_HOW TO COMPLETE THIS TASK_: From start to finish, set down the entries below exactly, leaving out the pictures.

AVAILABLE RECORDS START

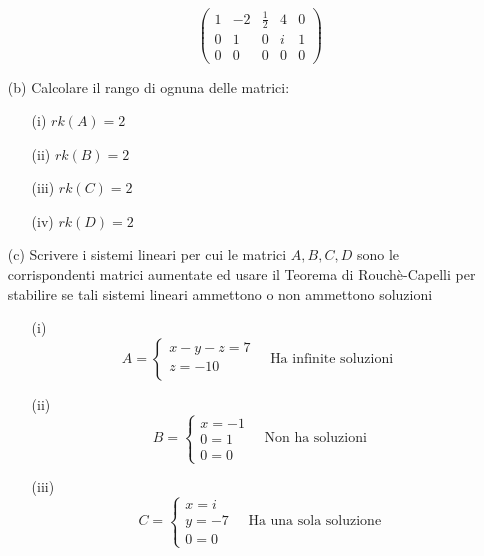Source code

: \documentclass[a4paper]{article}
\theoremstyle{break}
\theoremstyle{break}
\theoremstyle{break}
\theoremstyle{break}
\begin{document}
\begin{enumerate}
\begin{enumerate}
\[\begin{pmatrix}
				            1 & -2 & \frac{1}{2} & 4 & 0 \\
				            0 & 1  & 0           & i & 1 \\
				            0 & 0  & 0           & 0 & 0
			            \end{pmatrix}
		            \]
	      \end{enumerate}
	\item[(b)] Calcolare il rango di ognuna delle matrici:
	      \begin{enumerate}
		      \item[(i)] \( rk(A) = 2 \)
		      \item[(ii)] \( rk(B) = 2 \)
		      \item[(iii)] \( rk(C) = 2 \)
		      \item[(iv)] \( rk(D) = 2 \)
	      \end{enumerate}
	\item[(c)] Scrivere i sistemi lineari per cui le matrici \( A,B,C,D \) sono le
	      corrispondenti matrici aumentate ed usare il Teorema di Rouchè-Capelli per
	      stabilire se tali sistemi lineari ammettono o non ammettono soluzioni
	      \begin{enumerate}
		      \item[(i)]
		            \[
			            A = \begin{cases}
				            x - y - z = 7 \\
				            z = -10       \\
			            \end{cases}
			            \quad
			            \text{Ha infinite soluzioni
			            }
		            \]
		      \item[(ii)]
		            \[
			            B = \begin{cases}
				            x = -1 \\
				            0 = 1  \\
				            0 = 0
			            \end{cases}
			            \quad
			            \text{Non ha soluzioni}
		            \]
		      \item[(iii)]
		            \[
			            C = \begin{cases}
				            x = i  \\
				            y = -7 \\
				            0 = 0
			            \end{cases}
			            \quad
			            \text{Ha una sola soluzione}
		            \]



\end{enumerate}
\end{enumerate}
\end{document}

AVAILABLE RECORDS END

_RESPONSE_:
Source code

: \documentclass[a4paper]{article}
\theoremstyle{break}
\theoremstyle{break}
\theoremstyle{break}
\theoremstyle{break}
\begin{document}
\begin{enumerate}
\begin{enumerate}
\[\begin{pmatrix}
				            1 & -2 & \frac{1}{2} & 4 & 0 \\
				            0 & 1  & 0           & i & 1 \\
				            0 & 0  & 0           & 0 & 0
			            \end{pmatrix}
		            \]
	      \end{enumerate}
	\item[(b)] Calcolare il rango di ognuna delle matrici:
	      \begin{enumerate}
		      \item[(i)] \( rk(A) = 2 \)
		      \item[(ii)] \( rk(B) = 2 \)
		      \item[(iii)] \( rk(C) = 2 \)
		      \item[(iv)] \( rk(D) = 2 \)
	      \end{enumerate}
	\item[(c)] Scrivere i sistemi lineari per cui le matrici \( A,B,C,D \) sono le
	      corrispondenti matrici aumentate ed usare il Teorema di Rouchè-Capelli per
	      stabilire se tali sistemi lineari ammettono o non ammettono soluzioni
	      \begin{enumerate}
		      \item[(i)]
		            \[
			            A = \begin{cases}
				            x - y - z = 7 \\
				            z = -10       \\
			            \end{cases}
			            \quad
			            \text{Ha infinite soluzioni
			            }
		            \]
		      \item[(ii)]
		            \[
			            B = \begin{cases}
				            x = -1 \\
				            0 = 1  \\
				            0 = 0
			            \end{cases}
			            \quad
			            \text{Non ha soluzioni}
		            \]
		      \item[(iii)]
		            \[
			            C = \begin{cases}
				            x = i  \\
				            y = -7 \\
				            0 = 0
			            \end{cases}
			            \quad
			            \text{Ha una sola soluzione}
		            \]



\end{enumerate}
\end{enumerate}
\end{document}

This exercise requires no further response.